→ REQUIREMENT
Look over the entries below. Report how many lines hold the word "twocollist", and only that.

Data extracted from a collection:
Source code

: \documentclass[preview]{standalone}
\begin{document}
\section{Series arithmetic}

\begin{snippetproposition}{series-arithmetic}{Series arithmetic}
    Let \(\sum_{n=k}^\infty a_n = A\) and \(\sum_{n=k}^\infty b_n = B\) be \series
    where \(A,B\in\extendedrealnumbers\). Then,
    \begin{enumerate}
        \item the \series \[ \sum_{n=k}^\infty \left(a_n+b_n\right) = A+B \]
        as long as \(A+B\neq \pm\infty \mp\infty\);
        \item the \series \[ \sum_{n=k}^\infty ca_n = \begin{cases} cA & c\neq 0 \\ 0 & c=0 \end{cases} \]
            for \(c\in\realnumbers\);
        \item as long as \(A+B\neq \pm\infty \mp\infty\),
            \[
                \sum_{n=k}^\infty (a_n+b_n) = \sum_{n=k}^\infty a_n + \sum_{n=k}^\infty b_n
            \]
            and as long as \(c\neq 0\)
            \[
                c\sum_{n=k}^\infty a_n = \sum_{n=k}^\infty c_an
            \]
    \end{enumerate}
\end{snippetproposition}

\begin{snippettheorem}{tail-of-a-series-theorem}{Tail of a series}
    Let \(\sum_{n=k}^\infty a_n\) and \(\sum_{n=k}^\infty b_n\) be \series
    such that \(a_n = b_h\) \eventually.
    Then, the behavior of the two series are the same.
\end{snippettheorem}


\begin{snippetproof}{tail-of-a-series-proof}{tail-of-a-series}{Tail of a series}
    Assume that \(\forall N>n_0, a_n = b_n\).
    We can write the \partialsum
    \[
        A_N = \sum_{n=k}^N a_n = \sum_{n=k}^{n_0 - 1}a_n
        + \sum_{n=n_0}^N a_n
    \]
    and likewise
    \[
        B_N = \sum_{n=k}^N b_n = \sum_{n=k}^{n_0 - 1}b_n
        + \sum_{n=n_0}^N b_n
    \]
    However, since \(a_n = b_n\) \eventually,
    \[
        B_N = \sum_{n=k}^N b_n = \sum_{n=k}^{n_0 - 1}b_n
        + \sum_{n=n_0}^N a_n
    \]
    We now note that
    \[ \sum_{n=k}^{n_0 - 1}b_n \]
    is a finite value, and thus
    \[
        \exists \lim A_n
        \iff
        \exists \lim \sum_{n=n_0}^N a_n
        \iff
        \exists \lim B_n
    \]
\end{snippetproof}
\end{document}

--

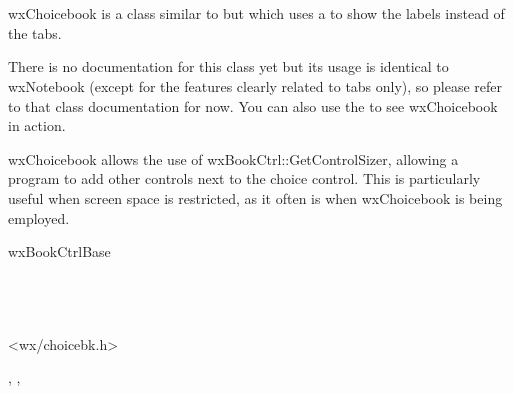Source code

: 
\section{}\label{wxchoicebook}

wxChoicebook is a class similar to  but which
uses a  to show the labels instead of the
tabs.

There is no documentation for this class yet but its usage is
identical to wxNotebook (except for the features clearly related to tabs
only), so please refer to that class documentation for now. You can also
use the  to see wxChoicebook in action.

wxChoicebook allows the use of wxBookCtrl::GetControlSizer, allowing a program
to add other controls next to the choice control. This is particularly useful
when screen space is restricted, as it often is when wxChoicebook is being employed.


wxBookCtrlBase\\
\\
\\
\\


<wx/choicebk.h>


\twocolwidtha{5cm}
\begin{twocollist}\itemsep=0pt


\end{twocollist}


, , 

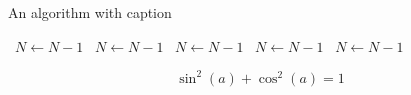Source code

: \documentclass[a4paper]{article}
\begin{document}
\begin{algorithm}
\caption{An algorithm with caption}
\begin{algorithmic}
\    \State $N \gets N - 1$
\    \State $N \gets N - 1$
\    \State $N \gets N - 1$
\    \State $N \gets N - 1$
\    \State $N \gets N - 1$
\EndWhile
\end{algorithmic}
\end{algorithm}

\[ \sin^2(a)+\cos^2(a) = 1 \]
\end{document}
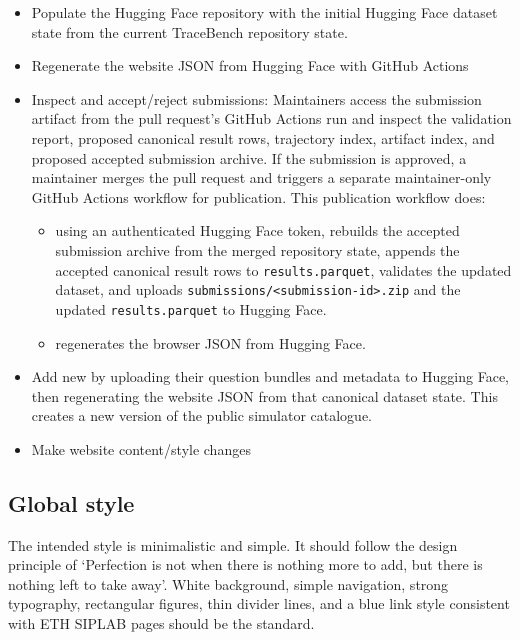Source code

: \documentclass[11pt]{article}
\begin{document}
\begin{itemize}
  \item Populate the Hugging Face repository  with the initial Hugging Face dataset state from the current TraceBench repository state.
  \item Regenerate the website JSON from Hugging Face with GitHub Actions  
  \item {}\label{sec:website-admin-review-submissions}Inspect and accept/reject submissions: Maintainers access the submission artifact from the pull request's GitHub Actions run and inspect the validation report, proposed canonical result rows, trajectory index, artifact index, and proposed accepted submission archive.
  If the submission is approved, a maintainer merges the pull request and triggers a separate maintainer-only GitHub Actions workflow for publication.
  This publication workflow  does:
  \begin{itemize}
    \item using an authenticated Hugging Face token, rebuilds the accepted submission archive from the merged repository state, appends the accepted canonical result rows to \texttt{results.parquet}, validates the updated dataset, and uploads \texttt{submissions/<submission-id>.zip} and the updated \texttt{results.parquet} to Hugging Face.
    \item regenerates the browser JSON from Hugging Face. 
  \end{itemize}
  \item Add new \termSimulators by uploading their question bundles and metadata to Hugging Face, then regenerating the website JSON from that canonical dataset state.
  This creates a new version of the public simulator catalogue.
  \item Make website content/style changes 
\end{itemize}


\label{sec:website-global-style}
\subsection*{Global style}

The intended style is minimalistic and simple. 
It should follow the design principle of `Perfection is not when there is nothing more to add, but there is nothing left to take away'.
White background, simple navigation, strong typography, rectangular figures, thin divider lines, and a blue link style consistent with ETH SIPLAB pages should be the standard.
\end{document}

→ RESPONSE FOR THIS EXERCISE
2